February 24, 2012 6 comments

It consistently awes me, sometimes to tears, to see how consistently wrong some Free/Open Source Software commentators are about things like the current state of the desktop. To hear some of them tell it, it’s a hand-wringing, brow-furrowing situation in which the fate of the entire paradigm rests in the delicate balance.

Let me explain this in simple terms: It’s not. If anything, it’s an invitation to a front-row seat to witness digital Darwinism at its finest.

So stop acting like this is a crisis. It’s not.

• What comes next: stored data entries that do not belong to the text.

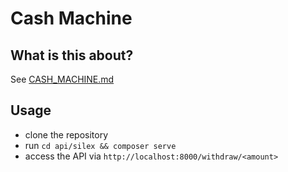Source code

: # Cash Machine

## What is this about?
See [CASH_MACHINE.md](CASH_MACHINE.md)

## Usage

* clone the repository
* run `cd api/silex && composer serve`
* access the API via `http://localhost:8000/withdraw/<amount>`
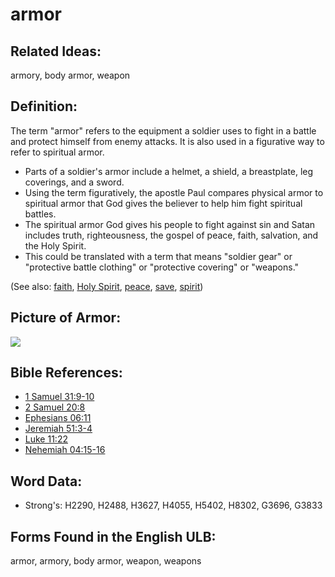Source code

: # armor

## Related Ideas:

armory, body armor, weapon

## Definition:

The term "armor" refers to the equipment a soldier uses to fight in a battle and protect himself from enemy attacks. It is also used in a figurative way to refer to spiritual armor.

* Parts of a soldier's armor include a helmet, a shield, a breastplate, leg coverings, and a sword.
* Using the term figuratively, the apostle Paul compares physical armor to spiritual armor that God gives the believer to help him fight spiritual battles.
* The spiritual armor God gives his people to fight against sin and Satan includes truth, righteousness, the gospel of peace, faith, salvation, and the Holy Spirit.
* This could be translated with a term that means "soldier gear" or "protective battle clothing" or "protective covering" or "weapons."

(See also: [faith](../kt/faith.md), [Holy Spirit](../kt/holyspirit.md), [peace](../other/peace.md), [save](../kt/save.md), [spirit](../kt/spirit.md))

## Picture of Armor:

<a href="https://content.bibletranslationtools.org/WycliffeAssociates/en_tw/raw/branch/master/PNGs/a/Armor.png"><img src="https://content.bibletranslationtools.org/WycliffeAssociates/en_tw/raw/branch/master/PNGs/a/Armor.png" ></a>

## Bible References:

* [1 Samuel 31:9-10](rc://en/tn/help/1sa/31/09)
* [2 Samuel 20:8](rc://en/tn/help/2sa/20/08)
* [Ephesians 06:11](rc://en/tn/help/eph/06/11)
* [Jeremiah 51:3-4](rc://en/tn/help/jer/51/03)
* [Luke 11:22](rc://en/tn/help/luk/11/22)
* [Nehemiah 04:15-16](rc://en/tn/help/neh/04/15)

## Word Data:

* Strong's: H2290, H2488, H3627, H4055, H5402, H8302, G3696, G3833

## Forms Found in the English ULB:

armor, armory, body armor, weapon, weapons

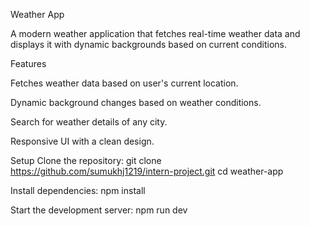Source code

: Weather App

A modern weather application that fetches real-time weather data and displays it with dynamic backgrounds based on current conditions.

Features

Fetches weather data based on user's current location.

Dynamic background changes based on weather conditions.

Search for weather details of any city.

Responsive UI with a clean design.

Setup
Clone the repository:
git clone https://github.com/sumukhj1219/intern-project.git
cd weather-app

Install dependencies:
npm install

Start the development server:
npm run dev

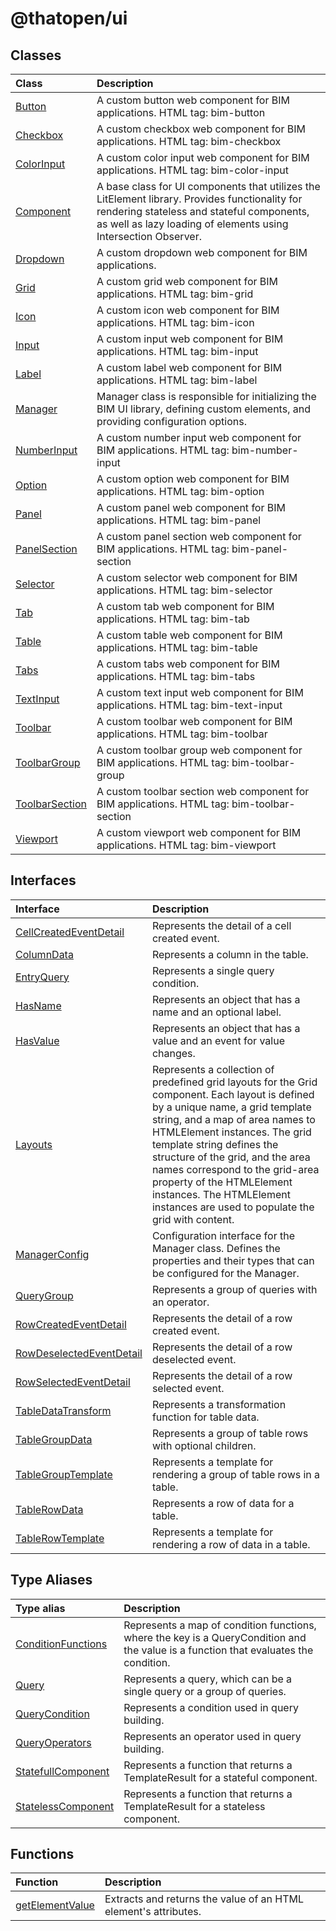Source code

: # @thatopen/ui

## Classes

| Class | Description |
| :------ | :------ |
| [Button](classes/Button.md) | A custom button web component for BIM applications. HTML tag: bim-button |
| [Checkbox](classes/Checkbox.md) | A custom checkbox web component for BIM applications. HTML tag: bim-checkbox |
| [ColorInput](classes/ColorInput.md) | A custom color input web component for BIM applications. HTML tag: bim-color-input |
| [Component](classes/Component.md) | A base class for UI components that utilizes the LitElement library. Provides functionality for rendering stateless and stateful components, as well as lazy loading of elements using Intersection Observer. |
| [Dropdown](classes/Dropdown.md) | A custom dropdown web component for BIM applications. |
| [Grid](classes/Grid.md) | A custom grid web component for BIM applications. HTML tag: bim-grid |
| [Icon](classes/Icon.md) | A custom icon web component for BIM applications. HTML tag: bim-icon |
| [Input](classes/Input.md) | A custom input web component for BIM applications. HTML tag: bim-input |
| [Label](classes/Label.md) | A custom label web component for BIM applications. HTML tag: bim-label |
| [Manager](classes/Manager.md) | Manager class is responsible for initializing the BIM UI library, defining custom elements, and providing configuration options. |
| [NumberInput](classes/NumberInput.md) | A custom number input web component for BIM applications. HTML tag: bim-number-input |
| [Option](classes/Option.md) | A custom option web component for BIM applications. HTML tag: bim-option |
| [Panel](classes/Panel.md) | A custom panel web component for BIM applications. HTML tag: bim-panel |
| [PanelSection](classes/PanelSection.md) | A custom panel section web component for BIM applications. HTML tag: bim-panel-section |
| [Selector](classes/Selector.md) | A custom selector web component for BIM applications. HTML tag: bim-selector |
| [Tab](classes/Tab.md) | A custom tab web component for BIM applications. HTML tag: bim-tab |
| [Table](classes/Table.md) | A custom table web component for BIM applications. HTML tag: bim-table |
| [Tabs](classes/Tabs.md) | A custom tabs web component for BIM applications. HTML tag: bim-tabs |
| [TextInput](classes/TextInput.md) | A custom text input web component for BIM applications. HTML tag: bim-text-input |
| [Toolbar](classes/Toolbar.md) | A custom toolbar web component for BIM applications. HTML tag: bim-toolbar |
| [ToolbarGroup](classes/ToolbarGroup.md) | A custom toolbar group web component for BIM applications. HTML tag: bim-toolbar-group |
| [ToolbarSection](classes/ToolbarSection.md) | A custom toolbar section web component for BIM applications. HTML tag: bim-toolbar-section |
| [Viewport](classes/Viewport.md) | A custom viewport web component for BIM applications. HTML tag: bim-viewport |

## Interfaces

| Interface | Description |
| :------ | :------ |
| [CellCreatedEventDetail](interfaces/CellCreatedEventDetail.md) | Represents the detail of a cell created event. |
| [ColumnData](interfaces/ColumnData.md) | Represents a column in the table. |
| [EntryQuery](interfaces/EntryQuery.md) | Represents a single query condition. |
| [HasName](interfaces/HasName.md) | Represents an object that has a name and an optional label. |
| [HasValue](interfaces/HasValue.md) | Represents an object that has a value and an event for value changes. |
| [Layouts](interfaces/Layouts.md) | Represents a collection of predefined grid layouts for the Grid component. Each layout is defined by a unique name, a grid template string, and a map of area names to HTMLElement instances. The grid template string defines the structure of the grid, and the area names correspond to the grid-area property of the HTMLElement instances. The HTMLElement instances are used to populate the grid with content. |
| [ManagerConfig](interfaces/ManagerConfig.md) | Configuration interface for the Manager class. Defines the properties and their types that can be configured for the Manager. |
| [QueryGroup](interfaces/QueryGroup.md) | Represents a group of queries with an operator. |
| [RowCreatedEventDetail](interfaces/RowCreatedEventDetail.md) | Represents the detail of a row created event. |
| [RowDeselectedEventDetail](interfaces/RowDeselectedEventDetail.md) | Represents the detail of a row deselected event. |
| [RowSelectedEventDetail](interfaces/RowSelectedEventDetail.md) | Represents the detail of a row selected event. |
| [TableDataTransform](interfaces/TableDataTransform.md) | Represents a transformation function for table data. |
| [TableGroupData](interfaces/TableGroupData.md) | Represents a group of table rows with optional children. |
| [TableGroupTemplate](interfaces/TableGroupTemplate.md) | Represents a template for rendering a group of table rows in a table. |
| [TableRowData](interfaces/TableRowData.md) | Represents a row of data for a table. |
| [TableRowTemplate](interfaces/TableRowTemplate.md) | Represents a template for rendering a row of data in a table. |

## Type Aliases

| Type alias | Description |
| :------ | :------ |
| [ConditionFunctions](type-aliases/ConditionFunctions.md) | Represents a map of condition functions, where the key is a QueryCondition and the value is a function that evaluates the condition. |
| [Query](type-aliases/Query.md) | Represents a query, which can be a single query or a group of queries. |
| [QueryCondition](type-aliases/QueryCondition.md) | Represents a condition used in query building. |
| [QueryOperators](type-aliases/QueryOperators.md) | Represents an operator used in query building. |
| [StatefullComponent](type-aliases/StatefullComponent.md) | Represents a function that returns a TemplateResult for a stateful component. |
| [StatelessComponent](type-aliases/StatelessComponent.md) | Represents a function that returns a TemplateResult for a stateless component. |

## Functions

| Function | Description |
| :------ | :------ |
| [getElementValue](functions/getElementValue.md) | Extracts and returns the value of an HTML element's attributes. |

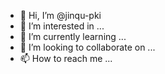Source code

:- 👋 Hi, I’m @jinqu-pki
- 👀 I’m interested in ...
- 🌱 I’m currently learning ...
- 💞️ I’m looking to collaborate on ...
- 📫 How to reach me ...

<!---
jinqu-pki/jinqu-pki is a ✨ special ✨ repository because its `README.md` (this file) appears on your GitHub profile.
You can click the Preview link to take a look at your changes.
--->
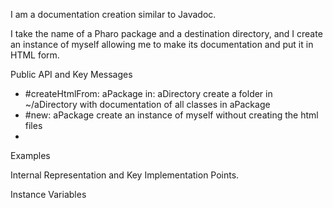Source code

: I am a documentation creation similar to Javadoc.

I take the name of a Pharo package and a destination directory, and I create an instance of myself allowing me to make its documentation and put it in HTML form.

Public API and Key Messages
- #createHtmlFrom: aPackage in: aDirectory create a folder in ~/aDirectory with documentation of all classes in aPackage
- #new: aPackage create an instance of myself without creating the html files
-

Examples



Internal Representation and Key Implementation Points.

Instance Variables
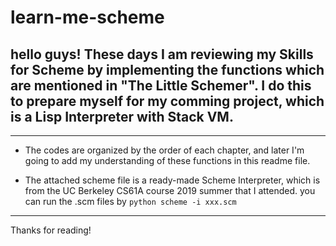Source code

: # learn-me-scheme
## hello guys! These days I am reviewing my Skills for Scheme by implementing the functions which are mentioned in "The Little Schemer". I do this to prepare myself for my comming project, which is a Lisp Interpreter with Stack VM.

---
+ The codes are organized by the order of each chapter, and later I'm going to add my understanding of these functions in this readme file.

+ The attached scheme file is a ready-made Scheme Interpreter, which is from the UC Berkeley CS61A course 2019 summer that I attended. you can run the .scm files by `python scheme -i xxx.scm`
---
Thanks for reading!

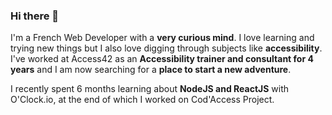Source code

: ### Hi there 👋

I'm a French Web Developer with a **very curious mind**. I love learning and trying new things but I also love digging through subjects like **accessibility**.
I've worked at Access42 as an **Accessibility trainer and consultant for 4 years** and I am now searching for a **place to start a new adventure**.

I recently spent 6 months learning about **NodeJS and ReactJS** with O'Clock.io, at the end of which I worked on Cod'Access Project.
<!--
**florian-sanders/florian-sanders** is a ✨ _special_ ✨ repository because its `README.md` (this file) appears on your GitHub profile.

Here are some ideas to get you started:

- 🔭 I’m currently working on ...
- 🌱 I’m currently learning ...
- 👯 I’m looking to collaborate on ...
- 🤔 I’m looking for help with ...
- 💬 Ask me about ...
- 📫 How to reach me: ...
- 😄 Pronouns: ...
- ⚡ Fun fact: ...
-->
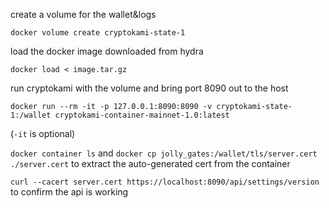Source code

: create a volume for the wallet&logs

`docker volume create cryptokami-state-1`

load the docker image downloaded from hydra

`docker load < image.tar.gz`

run cryptokami with the volume and bring port 8090 out to the host

`docker run --rm -it -p 127.0.0.1:8090:8090 -v cryptokami-state-1:/wallet cryptokami-container-mainnet-1.0:latest`

(`-it` is optional)

`docker container ls` and `docker cp jolly_gates:/wallet/tls/server.cert ./server.cert` to extract the auto-generated cert from the container

`curl --cacert server.cert https://localhost:8090/api/settings/version` to confirm the api is working
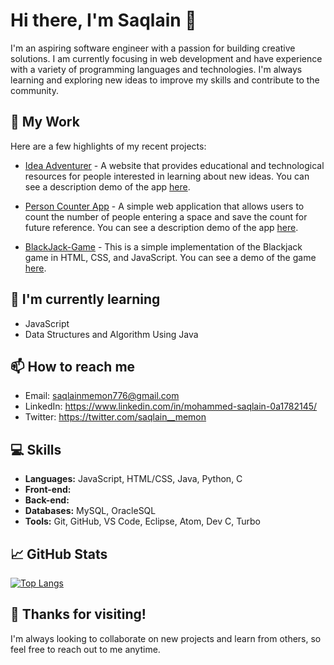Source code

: # Hi there, I'm Saqlain 👋

I'm an aspiring software engineer with a passion for building creative solutions. I am currently focusing in web development and have experience with a variety of programming languages and technologies. I'm always learning and exploring new ideas to improve my skills and contribute to the community.

## 🔭 My Work

Here are a few highlights of my recent projects:

- [Idea Adventurer](https://github.com/Saqlain-qark/Idea-Adventurer) - A website that provides educational and technological resources for people interested in learning about new ideas.  You can see a description demo of the app [here](https://saqlain-qark.github.io/Idea-Adventurer/).

- [Person Counter App](https://github.com/Saqlain-qark/Counter-App) - A simple web application that allows users to count the number of people entering a space and save the count for future reference. You can see a description demo of the app [here](https://saqlain-qark.github.io/Counter-App/).

- [BlackJack-Game](https://github.com/Saqlain-qark/BlackJack-Game) - This is a simple implementation of the Blackjack game in HTML, CSS, and JavaScript. You can see a demo of the game [here](https://saqlain-qark.github.io/BlackJack-Game/).

## 🌱 I'm currently learning

- JavaScript
- Data Structures and Algorithm Using Java

## 📫 How to reach me

- Email: saqlainmemon776@gmail.com
- LinkedIn: https://www.linkedin.com/in/mohammed-saqlain-0a1782145/
- Twitter: https://twitter.com/saqlain__memon

## 💻 Skills

- **Languages:** JavaScript, HTML/CSS, Java, Python, C
- **Front-end:** 
- **Back-end:** 
- **Databases:** MySQL, OracleSQL
- **Tools:** Git, GitHub, VS Code, Eclipse, Atom, Dev C, Turbo

## 📈 GitHub Stats

[![Top Langs](https://github-readme-stats.vercel.app/api/top-langs/?username=Saqlain-qark&layout=compact&theme=radical)](https://github.com/Saqlain-qark/github-readme-stats)

## 🎉 Thanks for visiting!

I'm always looking to collaborate on new projects and learn from others, so feel free to reach out to me anytime.
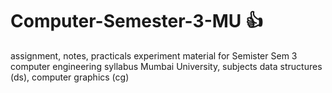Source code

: # Computer-Semester-3-MU 👍
assignment, notes, practicals experiment material for Semister Sem 3 computer engineering syllabus Mumbai University, subjects data structures (ds), computer graphics (cg)


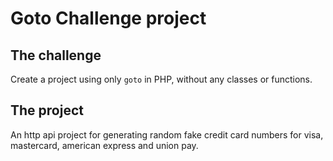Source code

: # Goto Challenge project

## The challenge

Create a project using only `goto` in PHP, without any classes or functions.

## The project

An http api project for generating random fake credit card numbers for visa, mastercard, american express and union pay.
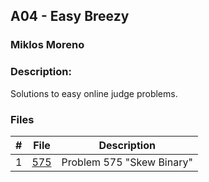 ## A04 - Easy Breezy
### Miklos Moreno
### Description:

Solutions to easy online judge problems.

### Files

|   #   | File       | Description               |
| :---: | ---------- | ------------------------- |
|   1   | [575](575) | Problem 575 "Skew Binary" |
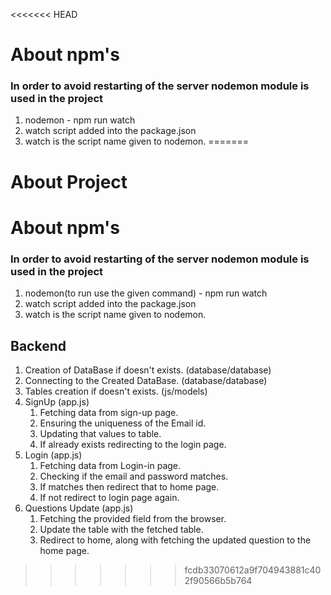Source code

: <<<<<<< HEAD
# About npm's 
### In order to avoid restarting of the server nodemon module is used in the project
1. nodemon - npm run watch
2. watch script added into the package.json
3. watch is the script name given to nodemon.
=======
# About Project

# About npm's

### In order to avoid restarting of the server nodemon module is used in the project

1. nodemon(to run use the given command) - npm run watch
2. watch script added into the package.json
3. watch is the script name given to nodemon.

## Backend

1. Creation of DataBase if doesn't exists. (database/database)
2. Connecting to the Created DataBase. (database/database)
3. Tables creation if doesn't exists. (js/models)
4. SignUp (app.js)
   1. Fetching data from sign-up page.
   2. Ensuring the uniqueness of the Email id.
   3. Updating that values to table.
   4. If already exists redirecting to the login page.
5. Login (app.js)
   1. Fetching data from Login-in page.
   2. Checking if the email and password matches.
   3. If matches then redirect that to home page.
   4. If not redirect to login page again.
6. Questions Update (app.js)
   1. Fetching the provided field from the browser.
   2. Update the table with the fetched table.
   3. Redirect to home, along with fetching the updated question to the home page.
>>>>>>> fcdb33070612a9f704943881c402f90566b5b764
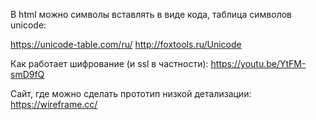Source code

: В html можно символы вставлять в виде кода, таблица символов unicode:

https://unicode-table.com/ru/
http://foxtools.ru/Unicode

Как работает шифрование (и ssl в частности): 
https://youtu.be/YtFM-smD9fQ

Сайт, где можно сделать прототип низкой детализации: 
https://wireframe.cc/
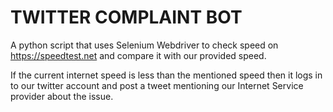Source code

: 
# TWITTER COMPLAINT BOT

A python script that uses Selenium Webdriver to check speed on https://speedtest.net and compare it with our provided speed.

If the current internet speed is less than the mentioned speed then it logs in to our twitter account and post a tweet mentioning our Internet Service provider about the issue.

Unity is a dog — it’s a textbook case of incredibly bad judgment by The Mark to make a cookie-cutter, all-in-one user interface across a wide range of different hardware. But that’s all it is. Is it the death knell of the desktop? Hardly. It’s not even the death knell of Ubuntu.

The same with GNOME 3: Arguably a bad move, but not one that is forcing GNOME to fold up the tents and go the way of the Studebaker or the hula hoop.

KDE thriving? In my opinion, it is. That’s a good thing, and they have weathered some bad times recently to come out stronger and with a good product for those so inclined to use it.

Xfce making progress at GNOME’s expense? Tough if you’re a GNOME guy or gal, but not bad in the grand scheme of things. Xfce has always been a good desktop environment which is finally getting the recognition it deserves — it will be interesting to see how they take advantage of this (and good luck, guys and gals).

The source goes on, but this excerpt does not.